Notre volonté, notre liberté sont sollicitées par ce signe : il ne s’impose pas à nous.
Soyons dons attentifs à cela. Cette année, demandons au Seigneur qu’Il nous soutienne, car Il le fait par des rencontres, par des événements, par des signes qui nous appellent à un changement, à nous mettre en route pour être les témoins d’un dieu qui nous appelle des ténèbres à son admirable lumière,
Amen !
Références des lectures du jour :
- Livre d’Isaïe 60,1-6.
- Psaume 72(71),1-2.7-8.10-11.12-13.
- Lettre de saint Paul Apôtre aux Éphésiens 3,2-3a.5-6.
- Évangile de Jésus Christ selon saint Matthieu 2,1-12 :
Jésus était né à Bethléem en Judée, au temps du roi Hérode le Grand. Or, voici que des mages venus d’Orient arrivèrent à Jérusalem et demandèrent :
« Où est le roi des Juifs qui vient de naître ? Nous avons vu son étoile à l’orient et nous sommes venus nous prosterner devant lui. »

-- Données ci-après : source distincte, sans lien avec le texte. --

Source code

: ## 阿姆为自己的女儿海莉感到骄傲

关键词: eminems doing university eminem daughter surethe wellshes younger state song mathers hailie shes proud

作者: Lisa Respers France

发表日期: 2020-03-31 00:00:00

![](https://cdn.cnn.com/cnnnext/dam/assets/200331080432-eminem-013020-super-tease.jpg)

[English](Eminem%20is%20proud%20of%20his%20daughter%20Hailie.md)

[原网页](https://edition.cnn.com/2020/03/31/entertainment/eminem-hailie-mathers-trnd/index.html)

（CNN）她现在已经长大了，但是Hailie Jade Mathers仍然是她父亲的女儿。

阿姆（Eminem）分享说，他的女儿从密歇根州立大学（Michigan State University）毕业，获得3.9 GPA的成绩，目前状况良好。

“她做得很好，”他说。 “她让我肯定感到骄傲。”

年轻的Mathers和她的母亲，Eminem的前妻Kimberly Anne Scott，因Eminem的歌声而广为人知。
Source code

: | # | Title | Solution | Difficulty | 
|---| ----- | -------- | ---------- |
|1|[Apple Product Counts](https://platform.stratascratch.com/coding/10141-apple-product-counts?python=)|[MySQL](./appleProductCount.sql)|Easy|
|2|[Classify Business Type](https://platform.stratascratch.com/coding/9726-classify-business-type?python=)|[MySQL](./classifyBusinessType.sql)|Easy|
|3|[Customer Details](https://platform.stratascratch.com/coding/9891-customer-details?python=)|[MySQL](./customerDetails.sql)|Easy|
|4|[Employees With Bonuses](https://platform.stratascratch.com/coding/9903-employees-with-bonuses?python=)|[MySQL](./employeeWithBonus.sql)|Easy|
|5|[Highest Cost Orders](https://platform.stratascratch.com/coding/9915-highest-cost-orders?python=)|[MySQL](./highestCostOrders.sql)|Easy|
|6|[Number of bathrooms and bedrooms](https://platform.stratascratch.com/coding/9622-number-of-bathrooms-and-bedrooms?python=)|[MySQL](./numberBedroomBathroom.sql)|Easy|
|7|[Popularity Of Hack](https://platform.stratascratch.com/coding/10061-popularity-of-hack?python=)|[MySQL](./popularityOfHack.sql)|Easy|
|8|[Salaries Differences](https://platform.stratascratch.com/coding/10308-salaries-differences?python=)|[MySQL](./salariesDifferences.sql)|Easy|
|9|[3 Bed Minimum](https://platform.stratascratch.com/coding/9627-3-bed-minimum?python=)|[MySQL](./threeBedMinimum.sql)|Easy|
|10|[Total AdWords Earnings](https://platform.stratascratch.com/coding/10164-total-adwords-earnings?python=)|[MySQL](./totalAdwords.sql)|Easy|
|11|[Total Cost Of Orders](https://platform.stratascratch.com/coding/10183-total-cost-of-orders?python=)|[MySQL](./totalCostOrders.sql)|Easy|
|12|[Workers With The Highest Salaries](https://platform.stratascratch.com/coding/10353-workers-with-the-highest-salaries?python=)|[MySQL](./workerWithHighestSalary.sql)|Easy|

En apprenant cela, le roi Hérode fut bouleversé, et tout Jérusalem avec lui. Il réunit tous les grands prêtres et les scribes du peuple, pour leur demander où devait naître le Christ.
Ils lui répondirent : « À Bethléem en Judée, car voici ce qui est écrit par le prophète :
‘Et toi, Bethléem, terre de Juda, tu n’es certes pas le dernier parmi les chefs-lieux de Juda, car de toi sortira un chef, qui sera le berger de mon peuple Israël.’ »Alors Hérode convoqua les mages en secret pour leur faire préciser à quelle date l’étoile était apparue ; puis il les envoya à Bethléem, en leur disant : « Allez vous renseigner avec précision sur l’enfant. Et quand vous l’aurez trouvé, venez me l’annoncer pour que j’aille, moi aussi, me prosterner devant lui. »
Après avoir entendu le roi, ils partirent. Et voici que l’étoile qu’ils avaient vue à l’orient les précédait, jusqu’à ce qu’elle vienne s’arrêter au-dessus de l’endroit où se trouvait l’enfant.
Quand ils virent l’étoile, ils se réjouirent d’une très grande joie.
Ils entrèrent dans la maison, ils virent l’enfant avec Marie sa mère ; et, tombant à ses pieds, ils se prosternèrent devant lui. Ils ouvrirent leurs coffrets, et lui offrirent leurs présents : de l’or, de l’encens et de la myrrhe.Mais, avertis en songe de ne pas retourner chez Hérode, ils regagnèrent leur pays par un autre chemin.